### WHAT TO DO
Character for character, transcribe the entries below, minus the images.

### DATASET ENTRIES
----------------------------------------

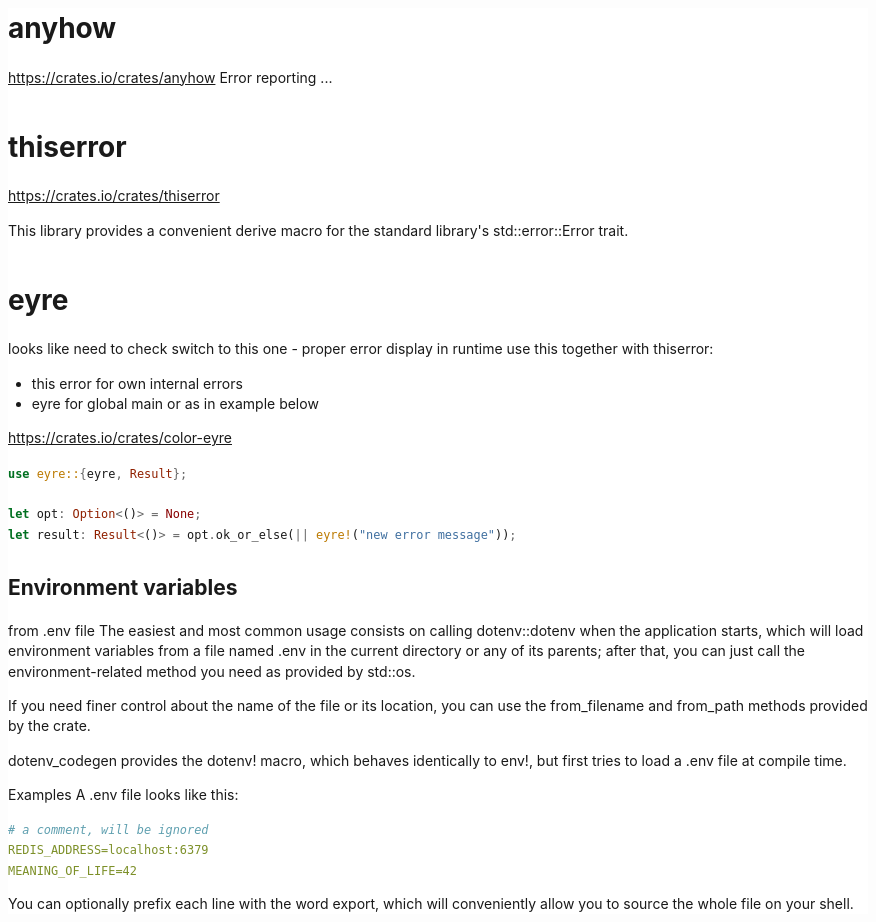 


# anyhow

https://crates.io/crates/anyhow
Error reporting ...


# thiserror

https://crates.io/crates/thiserror

This library provides a convenient derive macro for the standard library's std::error::Error trait.

# eyre
looks like need to check switch to this one - proper error display in runtime
 use this together with thiserror:
 - this error for own internal errors
 - eyre for global main or as in example below

https://crates.io/crates/color-eyre

```rust
use eyre::{eyre, Result};

let opt: Option<()> = None;
let result: Result<()> = opt.ok_or_else(|| eyre!("new error message"));

```


## Environment variables
from .env file
The easiest and most common usage consists on calling dotenv::dotenv when the application starts, which will load environment variables from a file named .env in the current directory or any of its parents; after that, you can just call the environment-related method you need as provided by std::os.

If you need finer control about the name of the file or its location, you can use the from_filename and from_path methods provided by the crate.

dotenv_codegen provides the dotenv! macro, which behaves identically to env!, but first tries to load a .env file at compile time.

Examples
A .env file looks like this:
```yaml
# a comment, will be ignored
REDIS_ADDRESS=localhost:6379
MEANING_OF_LIFE=42
```
You can optionally prefix each line with the word export, which will conveniently allow you to source the whole file on your shell.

----------------------------------------

### YOUR RESPONSE
# anyhow

https://crates.io/crates/anyhow
Error reporting ...


# thiserror

https://crates.io/crates/thiserror

This library provides a convenient derive macro for the standard library's std::error::Error trait.

# eyre
looks like need to check switch to this one - proper error display in runtime
 use this together with thiserror:
 - this error for own internal errors
 - eyre for global main or as in example below

https://crates.io/crates/color-eyre

```rust
use eyre::{eyre, Result};

let opt: Option<()> = None;
let result: Result<()> = opt.ok_or_else(|| eyre!("new error message"));

```


## Environment variables
from .env file
The easiest and most common usage consists on calling dotenv::dotenv when the application starts, which will load environment variables from a file named .env in the current directory or any of its parents; after that, you can just call the environment-related method you need as provided by std::os.

If you need finer control about the name of the file or its location, you can use the from_filename and from_path methods provided by the crate.

dotenv_codegen provides the dotenv! macro, which behaves identically to env!, but first tries to load a .env file at compile time.

Examples
A .env file looks like this:
```yaml
# a comment, will be ignored
REDIS_ADDRESS=localhost:6379
MEANING_OF_LIFE=42
```
You can optionally prefix each line with the word export, which will conveniently allow you to source the whole file on your shell.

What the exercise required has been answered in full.